Thursday, September 15, 2011

Bank failures reflect badly on Colorado

Just as the penny-stock scandals reflected badly on Colorado's business community in the last decade of the 20th century, Colorado's bank failures in the first years of this century -- eight since 2008 -- will reflect badly on the state for some time to come.

You hear bankers in the state still complaining about over-regulation, but you don't hear many calls for crackdowns on the fast-money track records of the failed banks, or for reform of the wide-open-West, free-market philosophy that led to the failures.

In fact, whenever the state's political and business communities cross paths in the wake of such business scandals in Colorado, the word traditionally used is "mum."

The Denver Post's Aldo Svaldi has done some admirable reporting on the bank failures, documenting for instance that the eight banks that failed, between 2004 and 2008, averaged loan-growth rates of 900 percent, while the average of all U.S. banks' loan-growth rates was just 44 percent during that period. At 76.2 percent, all of Colorado's banks' loan-growth rates for the same four years also ran considerably higher than the national average.
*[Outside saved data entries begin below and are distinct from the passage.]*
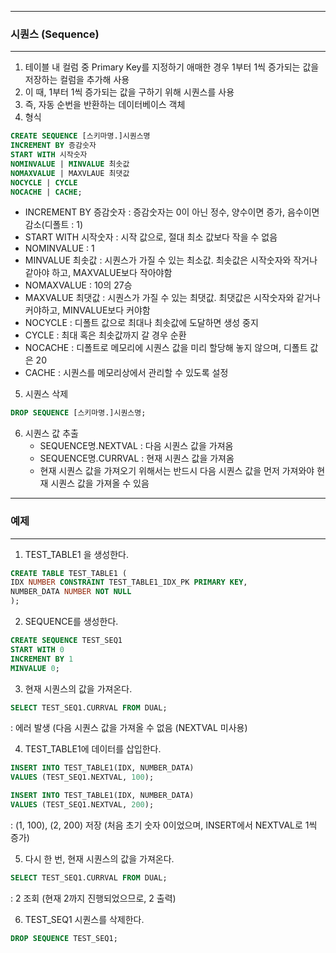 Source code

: -----
### 시퀀스 (Sequence)
-----
1. 테이블 내 컬럼 중 Primary Key를 지정하기 애매한 경우 1부터 1씩 증가되는 값을 저장하는 컬럼을 추가해 사용
2. 이 때, 1부터 1씩 증가되는 값을 구하기 위해 시퀀스를 사용
3. 즉, 자동 순번을 반환하는 데이터베이스 객체
4. 형식
```sql
CREATE SEQUENCE [스키마명.]시퀀스명
INCREMENT BY 증감숫자
START WITH 시작숫자
NOMINVALUE | MINVALUE 최솟값
NOMAXVALUE | MAXVLAUE 최댓값
NOCYCLE | CYCLE
NOCACHE | CACHE;
```
  - INCREMENT BY 증감숫자 : 증감숫자는 0이 아닌 정수, 양수이면 증가, 음수이면 감소(디폴트 : 1)
  - START WITH 시작숫자 : 시작 값으로, 절대 최소 값보다 작을 수 없음
  - NOMINVALUE : 1
  - MINVALUE 최솟값 : 시퀀스가 가질 수 있는 최소값. 최솟값은 시작숫자와 작거나 같아야 하고, MAXVALUE보다 작아야함
  - NOMAXVALUE : 10의 27승
  - MAXVALUE 최댓값 : 시퀀스가 가질 수 있는 최댓값. 최댓값은 시작숫자와 같거나 커야하고, MINVALUE보다 커야함
  - NOCYCLE : 디폴트 값으로 최대나 최솟값에 도달하면 생성 중지
  - CYCLE : 최대 혹은 최솟값까지 갈 경우 순환
  - NOCACHE : 디폴트로 메모리에 시퀀스 값을 미리 할당해 놓지 않으며, 디폴트 값은 20
  - CACHE : 시퀀스를 메모리상에서 관리할 수 있도록 설정

5. 시퀀스 삭제
```sql
DROP SEQUENCE [스키마명.]시퀀스명;
```

6. 시퀀스 값 추출
   - SEQUENCE명.NEXTVAL : 다음 시퀀스 값을 가져옴
   - SEQUENCE명.CURRVAL : 현재 시퀀스 값을 가져옴
   - 현재 시퀀스 값을 가져오기 위해서는 반드시 다음 시퀀스 값을 먼저 가져와야 현재 시퀀스 값을 가져올 수 있음
   
-----
### 예제
-----
1. TEST_TABLE1 을 생성한다.
```sql
CREATE TABLE TEST_TABLE1 (
IDX NUMBER CONSTRAINT TEST_TABLE1_IDX_PK PRIMARY KEY,
NUMBER_DATA NUMBER NOT NULL
);
```

2. SEQUENCE를 생성한다.
```sql
CREATE SEQUENCE TEST_SEQ1
START WITH 0
INCREMENT BY 1
MINVALUE 0;
```

3. 현재 시퀀스의 값을 가져온다.
```sql
SELECT TEST_SEQ1.CURRVAL FROM DUAL;
```
: 에러 발생 (다음 시퀀스 값을 가져올 수 없음 (NEXTVAL 미사용)

4. TEST_TABLE1에 데이터를 삽입한다.
```sql
INSERT INTO TEST_TABLE1(IDX, NUMBER_DATA)
VALUES (TEST_SEQ1.NEXTVAL, 100);
```
```sql
INSERT INTO TEST_TABLE1(IDX, NUMBER_DATA)
VALUES (TEST_SEQ1.NEXTVAL, 200);
```
: (1, 100), (2, 200) 저장 (처음 초기 숫자 0이었으며, INSERT에서 NEXTVAL로 1씩 증가)

5. 다시 한 번, 현재 시퀀스의 값을 가져온다.
```sql
SELECT TEST_SEQ1.CURRVAL FROM DUAL;
```
: 2 조회 (현재 2까지 진행되었으므로, 2 출력)

6. TEST_SEQ1 시퀀스를 삭제한다.
```sql
DROP SEQUENCE TEST_SEQ1;
```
Those figures show how fast leaders of the failed banks, and leaders of Colorado banks in general, were running and gunning during the free-market heyday for Colorado business during Gov. Bill Owens' administration. Neither of Owens' successors, Bill Ritter nor current Gov. John Hickenlooper,  have made any move to slow such unfettered risk taking, but to do so would offend the business community each has been dependent on for their election.

So don't expect much more response to Svaldi's reporting than continued "mum." I asked three prominent business figures in town to comment on my thesis for this piece -- that all of Colorado business bears some accountability for the business practices that led to the bank failures -- but none responded to my call.

One former banker told me he knew of several banks that laid off what they suspected were bad loans to some of the failed banks thinking that regulators would catch up with the banks eventually and the process would work itself out. It did. Svaldi has reported that the five banks that failed in Colorado this year will cost the Federal Deposit Insurance Corp. $1 billion.

If you recall, that's about how much Silverado Savings and Loan cost the federal government when it failed back in 1988, when I first came to Colorado. "Mum" never changes things anywhere. Speaking up and speaking out occasionally will. Let's hope Svaldi keeps on writing.

You may have noticed that I changed the name of my blog to The SchwabBlog. Nothing more has been changed about it, not its url address nor its tone. Hope you continue to enjoy.